Making Money from a Hobby

by Krishna on July 6, 2007

Sometime back, I discussed how doing a hobby project can help one learn many new things regarding a particular subject. When a hobby becomes a passion, you quickly become an expert at it and it is possible to turn the hobby into something that can help you earn money on the side. For example, if you are interested in photography, you could actually try to sell some of your photographs to somebody who is interested.

Doing your hobby as a day job may not be possible, as the amount of money you can make may not replace your regular salary. Although some people are able to make a hobby their full-time occupation, realistically, most people can mostly hope only to augment their income. Doing this is a good thing. Additional income will help you justify the time you spend on the hobby as well as buy or do useful or entertaining things.

There are many hobbies that you can make money off, especially if you are in the technology field. Creating programs or content on the web and using advertisements to gain revenue. Teaching people about computers or programming languages. Giving speeches and taking seminars. Trouble-shooting problems for people. I used to do some of these activities in the past.

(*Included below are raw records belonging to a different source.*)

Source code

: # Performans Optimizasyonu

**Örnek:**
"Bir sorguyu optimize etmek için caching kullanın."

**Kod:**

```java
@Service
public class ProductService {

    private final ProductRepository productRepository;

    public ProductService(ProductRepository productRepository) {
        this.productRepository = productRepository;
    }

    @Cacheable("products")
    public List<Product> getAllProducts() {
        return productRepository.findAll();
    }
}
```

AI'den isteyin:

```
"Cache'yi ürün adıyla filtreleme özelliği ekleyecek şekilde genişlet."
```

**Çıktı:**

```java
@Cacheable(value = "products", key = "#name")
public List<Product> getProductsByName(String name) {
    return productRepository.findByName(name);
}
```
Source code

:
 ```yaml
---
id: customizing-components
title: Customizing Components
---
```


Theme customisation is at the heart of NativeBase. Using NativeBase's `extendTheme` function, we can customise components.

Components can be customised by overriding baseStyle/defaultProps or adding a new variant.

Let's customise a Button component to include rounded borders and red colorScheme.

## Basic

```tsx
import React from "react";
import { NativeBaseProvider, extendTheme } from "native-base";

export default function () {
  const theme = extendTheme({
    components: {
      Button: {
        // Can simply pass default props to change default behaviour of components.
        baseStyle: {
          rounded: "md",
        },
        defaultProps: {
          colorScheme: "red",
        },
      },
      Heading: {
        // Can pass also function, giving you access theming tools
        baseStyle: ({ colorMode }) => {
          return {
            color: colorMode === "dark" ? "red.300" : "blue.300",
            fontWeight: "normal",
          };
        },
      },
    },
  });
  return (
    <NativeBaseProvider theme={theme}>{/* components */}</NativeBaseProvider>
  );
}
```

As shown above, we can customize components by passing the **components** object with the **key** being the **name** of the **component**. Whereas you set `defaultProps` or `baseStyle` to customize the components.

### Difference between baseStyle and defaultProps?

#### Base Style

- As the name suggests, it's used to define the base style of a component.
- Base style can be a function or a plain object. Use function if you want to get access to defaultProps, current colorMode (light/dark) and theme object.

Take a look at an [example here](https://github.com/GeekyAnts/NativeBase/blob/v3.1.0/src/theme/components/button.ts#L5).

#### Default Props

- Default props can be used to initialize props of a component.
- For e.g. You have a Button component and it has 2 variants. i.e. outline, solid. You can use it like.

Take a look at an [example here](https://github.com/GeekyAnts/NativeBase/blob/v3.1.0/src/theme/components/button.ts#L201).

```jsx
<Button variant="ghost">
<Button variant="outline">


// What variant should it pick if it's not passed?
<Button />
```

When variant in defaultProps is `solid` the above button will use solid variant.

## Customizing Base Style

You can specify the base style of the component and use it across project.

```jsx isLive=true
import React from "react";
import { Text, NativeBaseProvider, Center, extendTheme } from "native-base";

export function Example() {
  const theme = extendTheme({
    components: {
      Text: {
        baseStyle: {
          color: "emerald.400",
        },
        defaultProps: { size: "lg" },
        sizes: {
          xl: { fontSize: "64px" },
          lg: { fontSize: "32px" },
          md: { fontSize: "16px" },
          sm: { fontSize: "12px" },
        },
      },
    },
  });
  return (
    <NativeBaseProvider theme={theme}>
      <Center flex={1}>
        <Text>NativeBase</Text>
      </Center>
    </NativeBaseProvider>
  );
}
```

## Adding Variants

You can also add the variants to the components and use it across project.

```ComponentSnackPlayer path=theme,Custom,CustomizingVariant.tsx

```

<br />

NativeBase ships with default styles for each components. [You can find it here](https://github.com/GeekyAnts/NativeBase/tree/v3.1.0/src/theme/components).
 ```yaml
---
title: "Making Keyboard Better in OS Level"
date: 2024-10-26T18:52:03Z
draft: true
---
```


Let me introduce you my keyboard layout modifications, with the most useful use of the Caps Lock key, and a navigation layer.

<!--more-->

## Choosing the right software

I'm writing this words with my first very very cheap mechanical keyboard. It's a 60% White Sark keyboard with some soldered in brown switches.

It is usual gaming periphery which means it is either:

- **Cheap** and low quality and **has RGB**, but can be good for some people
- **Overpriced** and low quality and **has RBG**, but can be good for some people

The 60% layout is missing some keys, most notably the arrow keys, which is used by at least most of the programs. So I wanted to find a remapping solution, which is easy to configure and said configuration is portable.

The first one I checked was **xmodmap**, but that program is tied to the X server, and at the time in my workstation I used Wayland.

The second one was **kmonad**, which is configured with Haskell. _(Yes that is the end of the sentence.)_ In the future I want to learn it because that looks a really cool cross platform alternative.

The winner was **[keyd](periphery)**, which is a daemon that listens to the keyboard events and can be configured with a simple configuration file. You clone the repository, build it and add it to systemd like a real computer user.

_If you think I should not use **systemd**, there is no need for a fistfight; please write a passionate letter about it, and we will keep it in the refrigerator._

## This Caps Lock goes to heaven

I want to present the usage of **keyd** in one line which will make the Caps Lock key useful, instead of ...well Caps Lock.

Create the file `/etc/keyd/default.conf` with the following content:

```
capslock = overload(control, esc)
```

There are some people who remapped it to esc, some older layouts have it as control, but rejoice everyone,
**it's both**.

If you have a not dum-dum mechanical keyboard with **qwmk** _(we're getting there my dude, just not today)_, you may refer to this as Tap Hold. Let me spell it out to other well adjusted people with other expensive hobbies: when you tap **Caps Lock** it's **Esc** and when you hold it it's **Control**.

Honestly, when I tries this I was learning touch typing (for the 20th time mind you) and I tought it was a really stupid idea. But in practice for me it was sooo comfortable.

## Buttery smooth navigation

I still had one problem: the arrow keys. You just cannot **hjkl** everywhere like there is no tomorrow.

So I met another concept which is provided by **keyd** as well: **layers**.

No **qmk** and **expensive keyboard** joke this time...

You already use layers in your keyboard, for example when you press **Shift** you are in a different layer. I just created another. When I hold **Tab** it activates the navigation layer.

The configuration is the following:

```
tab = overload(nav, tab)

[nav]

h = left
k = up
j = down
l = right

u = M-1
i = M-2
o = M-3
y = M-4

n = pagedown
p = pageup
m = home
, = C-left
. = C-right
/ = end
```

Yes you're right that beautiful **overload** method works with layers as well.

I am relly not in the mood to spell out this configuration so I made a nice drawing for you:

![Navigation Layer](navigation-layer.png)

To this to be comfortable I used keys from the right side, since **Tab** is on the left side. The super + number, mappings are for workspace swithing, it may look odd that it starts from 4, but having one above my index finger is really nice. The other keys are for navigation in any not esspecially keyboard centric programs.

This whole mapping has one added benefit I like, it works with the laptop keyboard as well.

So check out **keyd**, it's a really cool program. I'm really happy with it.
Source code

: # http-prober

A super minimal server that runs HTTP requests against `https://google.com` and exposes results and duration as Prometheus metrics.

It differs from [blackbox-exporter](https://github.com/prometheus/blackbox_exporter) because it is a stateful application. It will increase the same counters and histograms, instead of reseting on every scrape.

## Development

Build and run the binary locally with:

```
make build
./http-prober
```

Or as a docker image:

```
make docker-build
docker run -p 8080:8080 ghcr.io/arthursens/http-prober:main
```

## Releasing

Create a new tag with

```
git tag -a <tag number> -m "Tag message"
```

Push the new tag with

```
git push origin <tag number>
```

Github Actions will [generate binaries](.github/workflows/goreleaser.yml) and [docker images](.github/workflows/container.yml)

Doing a hobby for money does bring a few challenges:

  1. There is a direct relationship between how hard you work and how much money you earn. Well almost — the more you work, the greater the possibility of earning more money (not necessarily actually earning). So it is difficult to avoid spending a lot of time on the particular activity and becoming a workaholic. Soon, a hobby can become pretty consuming. Even holidays and weekends can get filled with activities.
  2. The focus changes from you to your customers or consumers. A non-commercialized hobby can be pursued without consideration for what other people think. When you are trying to earn money, your preferences may not match the people who are contributing to your income. So you will have to adapt or perish. The hobby becomes more work than a relaxing pastime.
  3. At some point, you will hit a plateau where more work doesn’t result in more revenue. You may need to start looking at advertising or marketing or even change various attributes of your products. Thus the actual creativity work becomes less, and more time is spent on selling. In fact, the more successful you are, the less you would actually spend on the core of your hobby and more on publicizing and monetizing it.
  4. The ups and downs of income can create additional pressure and stress. When you have a bad day or week where you have less income, you can feel dejected and frustrated, even though the factors that contributed to this may be totally outside your control. It may take time to understand and realize that this is all part of a typical business.

I don’t mean to mention these challenges as a way of discouraging someone from commercializing their hobby. In fact, realizing that you could have earned (and didn’t try to earn) a significant amount of money from something you were just doing for fun can make you feel stupid and foolish. By all means, use your full potential to earn as much money as you can.

But do understand that the process of making money can change the dynamics, make it less fun and create more work and tension. Once you learn to accept this, then it becomes much smoother as you can be better prepared.